◆ Activity: What is needed here is an exact copy of all the entries below.

○ ○ ○

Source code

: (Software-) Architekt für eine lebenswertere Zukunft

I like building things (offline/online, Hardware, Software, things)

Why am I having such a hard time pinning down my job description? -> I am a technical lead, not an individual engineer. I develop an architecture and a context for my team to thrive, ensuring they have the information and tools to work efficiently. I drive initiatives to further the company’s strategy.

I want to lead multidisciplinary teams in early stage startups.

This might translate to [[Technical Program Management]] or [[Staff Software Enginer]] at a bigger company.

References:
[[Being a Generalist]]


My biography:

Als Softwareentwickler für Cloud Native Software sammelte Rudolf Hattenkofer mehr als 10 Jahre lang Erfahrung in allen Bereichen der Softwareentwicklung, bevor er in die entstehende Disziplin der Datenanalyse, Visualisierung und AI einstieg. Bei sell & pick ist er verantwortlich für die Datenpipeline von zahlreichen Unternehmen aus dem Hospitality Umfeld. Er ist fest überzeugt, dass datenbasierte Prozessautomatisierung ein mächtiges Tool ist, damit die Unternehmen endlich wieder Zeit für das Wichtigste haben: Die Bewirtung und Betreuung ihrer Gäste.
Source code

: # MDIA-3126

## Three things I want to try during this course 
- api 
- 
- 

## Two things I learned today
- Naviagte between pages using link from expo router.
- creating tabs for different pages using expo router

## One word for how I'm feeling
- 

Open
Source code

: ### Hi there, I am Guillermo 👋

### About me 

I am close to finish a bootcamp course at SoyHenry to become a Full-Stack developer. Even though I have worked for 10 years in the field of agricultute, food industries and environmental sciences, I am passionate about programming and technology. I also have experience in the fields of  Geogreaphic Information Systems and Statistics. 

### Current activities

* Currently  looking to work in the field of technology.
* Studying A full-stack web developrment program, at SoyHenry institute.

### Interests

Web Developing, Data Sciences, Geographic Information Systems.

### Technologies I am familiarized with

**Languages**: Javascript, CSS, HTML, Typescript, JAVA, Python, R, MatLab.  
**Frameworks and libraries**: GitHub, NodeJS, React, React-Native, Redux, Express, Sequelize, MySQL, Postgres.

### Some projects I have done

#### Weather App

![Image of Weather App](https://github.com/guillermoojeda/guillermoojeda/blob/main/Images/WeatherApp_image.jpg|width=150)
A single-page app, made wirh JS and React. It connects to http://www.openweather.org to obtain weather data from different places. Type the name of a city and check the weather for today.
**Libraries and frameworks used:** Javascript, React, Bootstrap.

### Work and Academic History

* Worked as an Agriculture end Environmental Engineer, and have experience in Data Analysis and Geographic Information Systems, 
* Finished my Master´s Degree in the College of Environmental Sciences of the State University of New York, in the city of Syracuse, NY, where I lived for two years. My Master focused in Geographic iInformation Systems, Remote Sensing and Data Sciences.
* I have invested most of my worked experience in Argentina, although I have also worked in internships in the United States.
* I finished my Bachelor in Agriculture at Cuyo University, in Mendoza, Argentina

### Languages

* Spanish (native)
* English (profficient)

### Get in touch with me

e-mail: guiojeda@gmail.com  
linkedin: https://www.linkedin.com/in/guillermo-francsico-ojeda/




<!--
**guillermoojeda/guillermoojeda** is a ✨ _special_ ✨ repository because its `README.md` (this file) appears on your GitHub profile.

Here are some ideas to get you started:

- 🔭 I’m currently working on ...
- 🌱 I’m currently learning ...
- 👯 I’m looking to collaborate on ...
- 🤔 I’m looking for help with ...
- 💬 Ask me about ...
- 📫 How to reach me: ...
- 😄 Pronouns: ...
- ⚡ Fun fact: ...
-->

○ ○ ○

◆ Exercise solution:
Source code

: (Software-) Architekt für eine lebenswertere Zukunft

I like building things (offline/online, Hardware, Software, things)

Why am I having such a hard time pinning down my job description? -> I am a technical lead, not an individual engineer. I develop an architecture and a context for my team to thrive, ensuring they have the information and tools to work efficiently. I drive initiatives to further the company’s strategy.

I want to lead multidisciplinary teams in early stage startups.

This might translate to [[Technical Program Management]] or [[Staff Software Enginer]] at a bigger company.

References:
[[Being a Generalist]]


My biography:

Als Softwareentwickler für Cloud Native Software sammelte Rudolf Hattenkofer mehr als 10 Jahre lang Erfahrung in allen Bereichen der Softwareentwicklung, bevor er in die entstehende Disziplin der Datenanalyse, Visualisierung und AI einstieg. Bei sell & pick ist er verantwortlich für die Datenpipeline von zahlreichen Unternehmen aus dem Hospitality Umfeld. Er ist fest überzeugt, dass datenbasierte Prozessautomatisierung ein mächtiges Tool ist, damit die Unternehmen endlich wieder Zeit für das Wichtigste haben: Die Bewirtung und Betreuung ihrer Gäste.
Source code

: # MDIA-3126

## Three things I want to try during this course 
- api 
- 
- 

## Two things I learned today
- Naviagte between pages using link from expo router.
- creating tabs for different pages using expo router

## One word for how I'm feeling
- 

Open
Source code

: ### Hi there, I am Guillermo 👋

### About me 

I am close to finish a bootcamp course at SoyHenry to become a Full-Stack developer. Even though I have worked for 10 years in the field of agricultute, food industries and environmental sciences, I am passionate about programming and technology. I also have experience in the fields of  Geogreaphic Information Systems and Statistics. 

### Current activities

* Currently  looking to work in the field of technology.
* Studying A full-stack web developrment program, at SoyHenry institute.

### Interests

Web Developing, Data Sciences, Geographic Information Systems.

### Technologies I am familiarized with

**Languages**: Javascript, CSS, HTML, Typescript, JAVA, Python, R, MatLab.  
**Frameworks and libraries**: GitHub, NodeJS, React, React-Native, Redux, Express, Sequelize, MySQL, Postgres.

### Some projects I have done

#### Weather App

![Image of Weather App](https://github.com/guillermoojeda/guillermoojeda/blob/main/Images/WeatherApp_image.jpg|width=150)
A single-page app, made wirh JS and React. It connects to http://www.openweather.org to obtain weather data from different places. Type the name of a city and check the weather for today.
**Libraries and frameworks used:** Javascript, React, Bootstrap.

### Work and Academic History

* Worked as an Agriculture end Environmental Engineer, and have experience in Data Analysis and Geographic Information Systems, 
* Finished my Master´s Degree in the College of Environmental Sciences of the State University of New York, in the city of Syracuse, NY, where I lived for two years. My Master focused in Geographic iInformation Systems, Remote Sensing and Data Sciences.
* I have invested most of my worked experience in Argentina, although I have also worked in internships in the United States.
* I finished my Bachelor in Agriculture at Cuyo University, in Mendoza, Argentina

### Languages

* Spanish (native)
* English (profficient)

### Get in touch with me

e-mail: guiojeda@gmail.com  
linkedin: https://www.linkedin.com/in/guillermo-francsico-ojeda/




<!--
**guillermoojeda/guillermoojeda** is a ✨ _special_ ✨ repository because its `README.md` (this file) appears on your GitHub profile.

Here are some ideas to get you started:

- 🔭 I’m currently working on ...
- 🌱 I’m currently learning ...
- 👯 I’m looking to collaborate on ...
- 🤔 I’m looking for help with ...
- 💬 Ask me about ...
- 📫 How to reach me: ...
- 😄 Pronouns: ...
- ⚡ Fun fact: ...
-->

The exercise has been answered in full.